Woolsey continued with his point: "But if you look at what we and our allies have done with the three world wars of the twentieth century—two hot, one cold—and what we've done in the interstices, we've already achieved this for two thirds of the world. Eighty-five years ago, when we went into World War I, there were eight or ten democracies at the time. Now it's around a hundred and twenty—some free, some partly free. An order of magnitude! The compromises we made along the way, whether allying with Stalin or Franco or Pinochet, we have gotten around to fixing, and their successor regimes are democracies.

"Around half of the states of sub-Saharan Africa are democratic. Half of the twenty-plus non-Arab Muslim states. We have all of Europe except Belarus and occasionally parts of the Balkans. If you look back at what has happened in less than a century, then getting the Arab world plus Iran moving in the same direction looks a lot less awesome. It's not Americanizing the world. It's Athenizing it. And it is doable."


While I wholeheartedly agree with Woolsey's fundamental premise that the Middle East is nothing but a bloody firetrap, I can't help but wonder about his tactical approach. Somewhere around the part about casual flirtations with Stalin I began to question the idea of the democratic nation-state as a viable model for the continued progress of civilization. If his logic is drawn out to its inevitable conclusion, it seems to me the world will come to resemble the utopian geopolitical vision of the creators of "Risk": political sovereignty concentrated across broad swathes of land, seamlessly bridging ethnic and cultural divides with an arbitrarily designated color.

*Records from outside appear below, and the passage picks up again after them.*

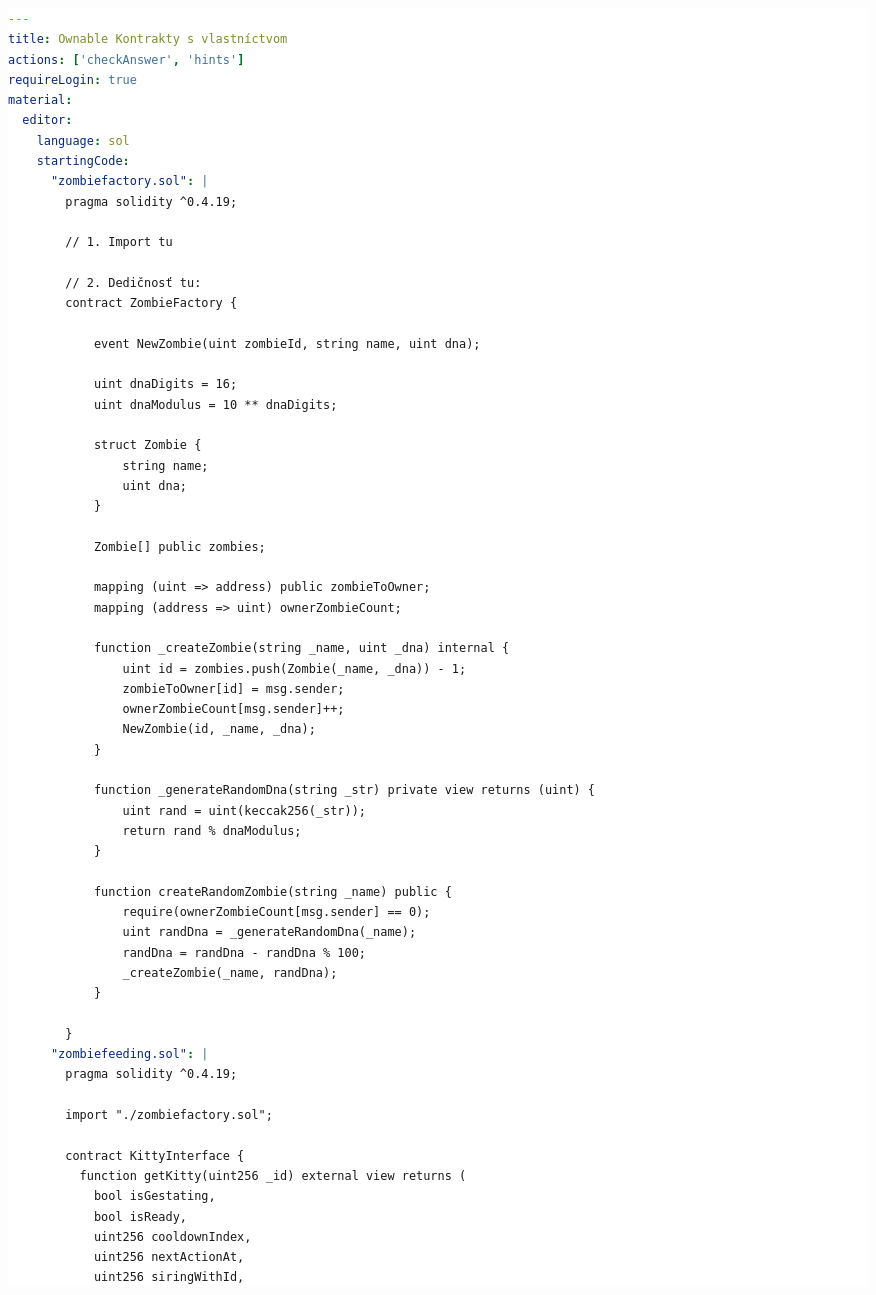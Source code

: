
 ```yaml
---
title: Ownable Kontrakty s vlastníctvom 
actions: ['checkAnswer', 'hints']
requireLogin: true
material:
  editor:
    language: sol
    startingCode:
      "zombiefactory.sol": |
        pragma solidity ^0.4.19;

        // 1. Import tu

        // 2. Dedičnosť tu:
        contract ZombieFactory {

            event NewZombie(uint zombieId, string name, uint dna);

            uint dnaDigits = 16;
            uint dnaModulus = 10 ** dnaDigits;

            struct Zombie {
                string name;
                uint dna;
            }

            Zombie[] public zombies;

            mapping (uint => address) public zombieToOwner;
            mapping (address => uint) ownerZombieCount;

            function _createZombie(string _name, uint _dna) internal {
                uint id = zombies.push(Zombie(_name, _dna)) - 1;
                zombieToOwner[id] = msg.sender;
                ownerZombieCount[msg.sender]++;
                NewZombie(id, _name, _dna);
            }

            function _generateRandomDna(string _str) private view returns (uint) {
                uint rand = uint(keccak256(_str));
                return rand % dnaModulus;
            }

            function createRandomZombie(string _name) public {
                require(ownerZombieCount[msg.sender] == 0);
                uint randDna = _generateRandomDna(_name);
                randDna = randDna - randDna % 100;
                _createZombie(_name, randDna);
            }

        }
      "zombiefeeding.sol": |
        pragma solidity ^0.4.19;

        import "./zombiefactory.sol";

        contract KittyInterface {
          function getKitty(uint256 _id) external view returns (
            bool isGestating,
            bool isReady,
            uint256 cooldownIndex,
            uint256 nextActionAt,
            uint256 siringWithId,
```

The Australasian and South American landmasses would be very much the same as they are in the game. Predictably, they would be unified under the relatively benevolent leadership of the Mongols who, though [fiscally] demanding, are just trying to party. Europe would be either merged into Eurasia or acquired by a savvy, fast-talking oil-man from West Texas, goes by the name of Edward TEE Willups, thank you very much. Flawlessly executing the old rope-em-punch-em-sally maneuver (from his high-school football days), Ol' Tee can spread democracy like butter on toast, believe you me, yessirree. So far, nobody's hurt and the US-Europe-Russia axis of justice is still spinning merrily. But...

What, then, of the Middle East and Asia? Europe left a lot to chance when they concentrated all of their cannons and cavalry on the now compromised Soviet border. Now their military prowess has been diluted throughout the Eurasian landmass, the Iron Curtain melted down for helmets, spears, and espresso machines. All the while, China has been using lean manufacturing techniques and cutting back on nutritional intake for centuries; their long-suffering, culturally sterilized diligence in pursuing this strategy is coming to fruition RIGHT THIS INSTANT as they stockpile piece after plastic piece of artillery in a now giddy preparation for a momentous roll of the dice against the makeshift defenses of their Western neighbor, the Middle East.

Fortunately for us, Woolsey and his crack team of pediatric geneticists have devised a counter-offensive so ingenious it defies explanation. That's right, folks: the ATOM BOMB.

But seriously, what is going on? Who won the Cold War? What war is this?